Gibson’s portrayal of Doss’s world varies when comparing the bright lighting, romance and comical banter in boot camp against the chaos and malicious destruction that takes place on the battlefield. Rather than taking away from the seriousness of the story, this contrast exhibits just how foreign war is from the daily life of an average American. The sunny forest that Desmond is accustomed to is a dream compared to the mutilated remains of bodies being eaten by rats on the battlefield, and the contrast is felt deeply by viewers and critics alike. Specific choices in camera angles and shots also work to bring true meaning to this production. From the slow, straight on look at Doss’s bruising face at boot camp in his own country, to the long, angled view of blood being washed away like sin once he has pulled dozens of men from the wreckage at Hacksaw, these shots artfully highlight Doss as being unique not only because of his beliefs but because of his actions. The symbolism, irony, purposeful camera angles, and powerful contrasts that pulse through this movie create an atmosphere impossible to ignore.

Andrew Garfield takes on the huge role of the real hero, Desmond Doss. His young face and vibrant personality help him to take on the character with a combination of innocence, courage and humility that captivates audiences immediately. Other cast members include Theresa Palmer (Dorothy Schutte), who’s charm and dedication ties audiences back to Doss’s dream-of-a-life waiting for him in the States, and Luke Bracey (Smitty Ryker), who acts as a foil to Doss as the tough, fearless fighter who inevitably becomes Doss’s closest partner and friend in battle.
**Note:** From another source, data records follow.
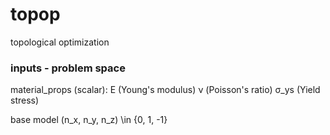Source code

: # topop
topological optimization 

### inputs - problem space
material_props (scalar): 
E (Young's modulus)
ν (Poisson's ratio)
σ_ys (Yield stress)

base model (n_x, n_y, n_z) \in {0, 1, -1}
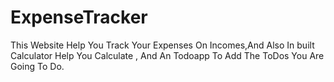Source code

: # ExpenseTracker
This Website Help You Track Your Expenses On Incomes,And Also In built Calculator Help You Calculate , And An Todoapp To Add The ToDos You Are Going To Do. 



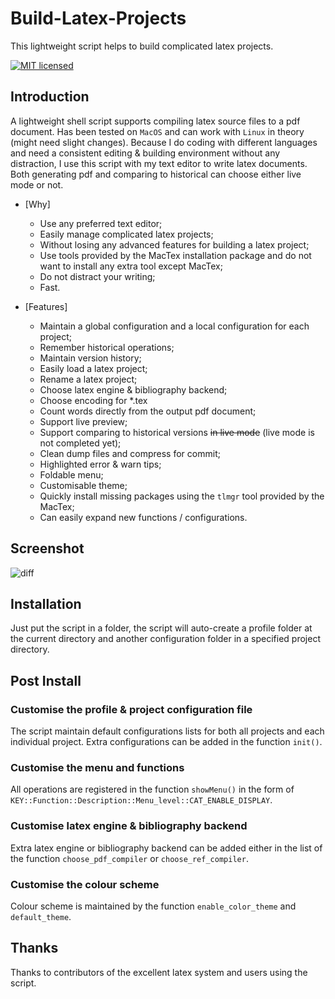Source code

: # Build-Latex-Projects
This lightweight script helps to build complicated latex projects.

[![MIT licensed](https://img.shields.io/badge/license-MIT-blue.svg)](./LICENSE.md)

## Introduction

A lightweight shell script supports compiling latex source files to a pdf document. Has been tested on `MacOS` and can work with `Linux` in theory (might need slight changes). Because I do coding with different languages and need a consistent editing & building environment without any distraction, I use this script with my text editor to write latex documents. Both generating pdf and comparing to historical can choose either live mode or not.

- [Why]
    - Use any preferred text editor;
    - Easily manage complicated latex projects;
    - Without losing any advanced features for building a latex project;
    - Use tools provided by the MacTex installation package and do not want to install any extra tool except MacTex;
    - Do not distract your writing;
    - Fast.

- [Features]
    - Maintain a global configuration and a local configuration for each project;
    - Remember historical operations;
    - Maintain version history;
    - Easily load a latex project;
    - Rename a latex project;
    - Choose latex engine & bibliography backend;
    - Choose encoding for *.tex
    - Count words directly from the output pdf document;
    - Support live preview;
    - Support comparing to historical versions <s>in live mode</s> (live mode is not completed yet);
    - Clean dump files and compress for commit;
    - Highlighted error & warn tips;
    - Foldable menu;
    - Customisable theme;
    - Quickly install missing packages using the `tlmgr` tool provided by the MacTex;
    - Can easily expand new functions / configurations.

## Screenshot

![diff](screenshots/diff.GIF)

## Installation

Just put the script in a folder, the script will auto-create a profile folder at the current directory and another configuration folder in a specified project directory.

## Post Install


### Customise the profile & project configuration file

The script maintain default configurations lists for both all projects and each individual project. Extra configurations can be added in the function `init()`.

### Customise the menu and functions

All operations are registered in the function `showMenu()` in the form of `KEY::Function::Description::Menu_level::CAT_ENABLE_DISPLAY`.

### Customise latex engine & bibliography backend

Extra latex engine or bibliography backend can be added either in the list of the function `choose_pdf_compiler` or `choose_ref_compiler`.

### Customise the colour scheme

Colour scheme is maintained by the function `enable_color_theme` and `default_theme`.


## Thanks

Thanks to contributors of the excellent latex system and users using the script.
But as stated in the film, “A chain is only as strong as its weakest link.” Vince Vaughn’s (Sergeant Howell) comedic characteristics overshadow his role of a relentless and unforgiving Sergeant. As the movie progressed, Vaughn begins to live up to his character as the grit of the battle hits him directly, allowing the harrowing rescue Doss performs to truly ring through. Vaughn’s characteristic sense of humor simply creates a slight hiccup in the otherwise seamless expression of war.
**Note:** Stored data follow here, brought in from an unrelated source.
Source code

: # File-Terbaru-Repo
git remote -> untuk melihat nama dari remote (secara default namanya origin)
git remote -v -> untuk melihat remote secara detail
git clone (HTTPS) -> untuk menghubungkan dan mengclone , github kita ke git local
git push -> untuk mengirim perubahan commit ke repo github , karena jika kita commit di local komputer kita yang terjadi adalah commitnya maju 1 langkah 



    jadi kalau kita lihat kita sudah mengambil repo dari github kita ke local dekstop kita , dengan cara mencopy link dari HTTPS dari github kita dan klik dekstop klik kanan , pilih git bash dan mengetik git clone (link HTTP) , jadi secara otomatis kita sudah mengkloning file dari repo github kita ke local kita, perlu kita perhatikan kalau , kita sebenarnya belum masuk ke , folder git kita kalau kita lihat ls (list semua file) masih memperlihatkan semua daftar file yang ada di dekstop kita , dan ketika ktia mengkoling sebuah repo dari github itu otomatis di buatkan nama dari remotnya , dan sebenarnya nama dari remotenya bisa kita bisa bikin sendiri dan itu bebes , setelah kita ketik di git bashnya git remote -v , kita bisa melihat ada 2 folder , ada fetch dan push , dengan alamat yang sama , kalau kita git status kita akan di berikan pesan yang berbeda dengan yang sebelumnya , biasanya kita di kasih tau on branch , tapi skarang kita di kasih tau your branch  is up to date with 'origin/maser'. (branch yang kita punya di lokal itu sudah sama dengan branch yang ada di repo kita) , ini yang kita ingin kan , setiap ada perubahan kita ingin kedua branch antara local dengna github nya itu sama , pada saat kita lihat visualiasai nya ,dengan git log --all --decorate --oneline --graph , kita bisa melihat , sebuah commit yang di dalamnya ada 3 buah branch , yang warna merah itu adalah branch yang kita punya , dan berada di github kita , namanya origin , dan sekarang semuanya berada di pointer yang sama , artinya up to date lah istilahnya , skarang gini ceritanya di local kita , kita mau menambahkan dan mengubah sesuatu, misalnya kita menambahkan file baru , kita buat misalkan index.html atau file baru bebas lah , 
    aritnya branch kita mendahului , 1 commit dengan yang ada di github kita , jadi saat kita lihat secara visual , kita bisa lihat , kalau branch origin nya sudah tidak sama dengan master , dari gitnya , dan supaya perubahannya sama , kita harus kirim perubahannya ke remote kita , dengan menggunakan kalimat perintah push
The score is used on the battlefield to show the constant noise and chaos on the field, the hope that Doss carries with him and the overall suspense that looms over all soldiers. The use of stringed instruments as a way to keep viewers at the edge of their seats was done tastefully, and the use of strong drums could even be deemed poetic. Rather than overdone blaring music, the score for Hacksaw Ridge remains respectfully haunting and melodious, highlighting the important moments without overshadowing them.

With a score that leaves chills, an all-star cast and a story that is unforgettable even when it stands alone, Hacksaw Ridge proves to be an overall incredible portrayal of war, belief and of the heroics of a young conscientious objector.